Now she and her husband Chad are expecting in the spring. Her class is taking the opportunity to write a book about her baby. One week the students wrote about why babies cry and ways to try to stop them from crying. Another week they helped Mrs. Gill design the baby's nursery. "Build a cage" was one student's suggestion.
This week the class compiled a list of possible first and middle names for the baby. Some unique names were expected, especially since Mrs. Gill confided they'd had a sugary treat at lunch. Sure enough, Daley proposed naming Mrs. Gill's baby Been There Done That. But many followed the tradition of naming a baby for someone you like or admire. One student offered the name of her stepfather Ronnie.

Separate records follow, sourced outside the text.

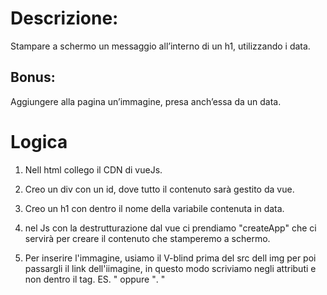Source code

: # Descrizione:
Stampare a schermo un messaggio all’interno di un h1, utilizzando i data.

## Bonus:
Aggiungere alla pagina un’immagine, presa anch’essa da un data.

# Logica

1. Nell html collego il CDN di vueJs.

2. Creo un div con un id, dove tutto il contenuto sarà gestito da vue.

3. Creo un h1 con dentro il nome della variabile contenuta in data.

4. nel Js con la destrutturazione dal vue ci prendiamo "createApp" che ci servirà per creare il contenuto che stamperemo a schermo.

5. Per inserire l'immagine, usiamo il V-blind prima del src dell img per poi passargli il link dell'iimagine, in questo modo scriviamo negli attributi e non dentro il tag.
    ES. "<img :src="photo" alt=""> oppure "<img V-blind:src="photo" alt="">. 
"


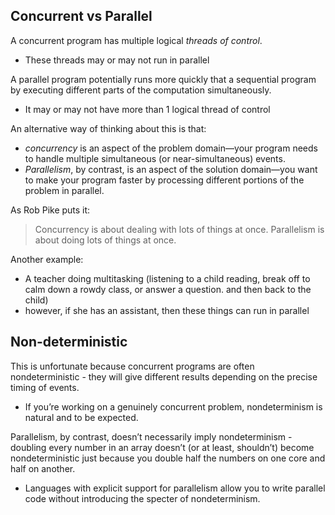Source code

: 
## Concurrent vs Parallel

A concurrent program has multiple logical *threads of control*. 
- These threads may or may not run in parallel

A parallel program potentially runs more quickly that a sequential program by executing different parts of the computation simultaneously.
- It may or may not have more than 1 logical thread of control

An alternative way of thinking about this is that:
- *concurrency* is an aspect of the problem domain—your program needs to handle multiple simultaneous (or near-simultaneous) events. 
- *Parallelism*, by contrast, is an aspect of the solution domain—you want to make your program faster by processing different portions of the problem in parallel.


As Rob Pike puts it:
> Concurrency is about dealing with lots of things at once.
   Parallelism is about doing lots of things at once.


Another example:
- A teacher doing multitasking (listening to a child reading, break off to calm down a rowdy class, or answer a question. and then back to the child)
- however, if she has an assistant, then these things can run in parallel


## Non-deterministic


This is unfortunate because concurrent programs are often nondeterministic - they will give different results depending on the precise timing of events. 
- If you’re working on a genuinely concurrent problem, nondeterminism is natural and to be expected. 

Parallelism, by contrast, doesn’t necessarily imply nondeterminism - doubling every number in an array doesn’t (or at least, shouldn’t) become nondeterministic just because you double half the numbers on one core and half on another. 
- Languages with explicit support for parallelism allow you to write parallel code without introducing the specter of nondeterminism.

Mrs. Gill assigned the students name-that-baby homework. Each is to ask their parents why their own name was chosen. Mariah already knows she was named for the singer Mariah Carey. Some of the students have biblical names.
Blanchard is a school with students from many different economic and cultural backgrounds. The school has struggled to fulfill the assessment mandates of No Child Left Behind while coming as close as imaginable to fulfilling the spirit of the act. No child who attends Blanchard is unloved.
Last week several adults from the community discussed books with students at Blanchard at a schoolwide event called Blanchard Reads. The lower grades read "Flat Stanley," a book about a literally two-dimensional boy. The upper grades read "The Leanin' Dog." "The Leanin' Dog" is told by an 11-year-old girl named Dessa Dean, who has nightmares and "daymares" from watching her mother freeze to death in the mountains where they live.
Dessa Dean no longer will step off the porch of the cabin she and her father live in but finally confronts her fears thanks to the injured stray dog she befriends.
Mrs. Pennington's fourth-grade class at Blanchard included a number of students who read with me when they were in the second grade. Their lively questions and curiosity made me think of reading "The Boxcar Children" in the third grade. My class at Jefferson School was enthralled as Miss Bowers read to us of orphaned children who run away to live in a boxcar in the woods. My memories of the book may not be accurate, but they are of children who help each other survive and meals of squirrel and sourdough biscuits. They had a wonderful life, I thought.
Dessa Dean spends much of this book searching for her dog's true name. When the dog finally responds, Dessa Dean's father tells her, "A dog knows when she's found a soul that understands her."
I wanted to name one of our new dogs for Dizzy Dean and Dizzy Gillespie, but when we saw him spin in circles each time his newly filled food bowl began descending toward the floor we knew he was Dizzy all the way around.
Like dogs, people seem to become their names.
When Mrs. Gill asked the class to tell me one thing they really want for Christmas, electronic games and dolls topped many of the students' lists. Some couldn't limit their wants to one thing. "Remember the G-word we talked about?" Mrs. Gill asked.
"Greed," the children said as one.
That's when an angelic-faced girl named Serenity raised her hand.
"I just want everyone to have a merry Christmas," she said.
Love, Sam
Sam Blackwell is a former Southeast Missourian reporter.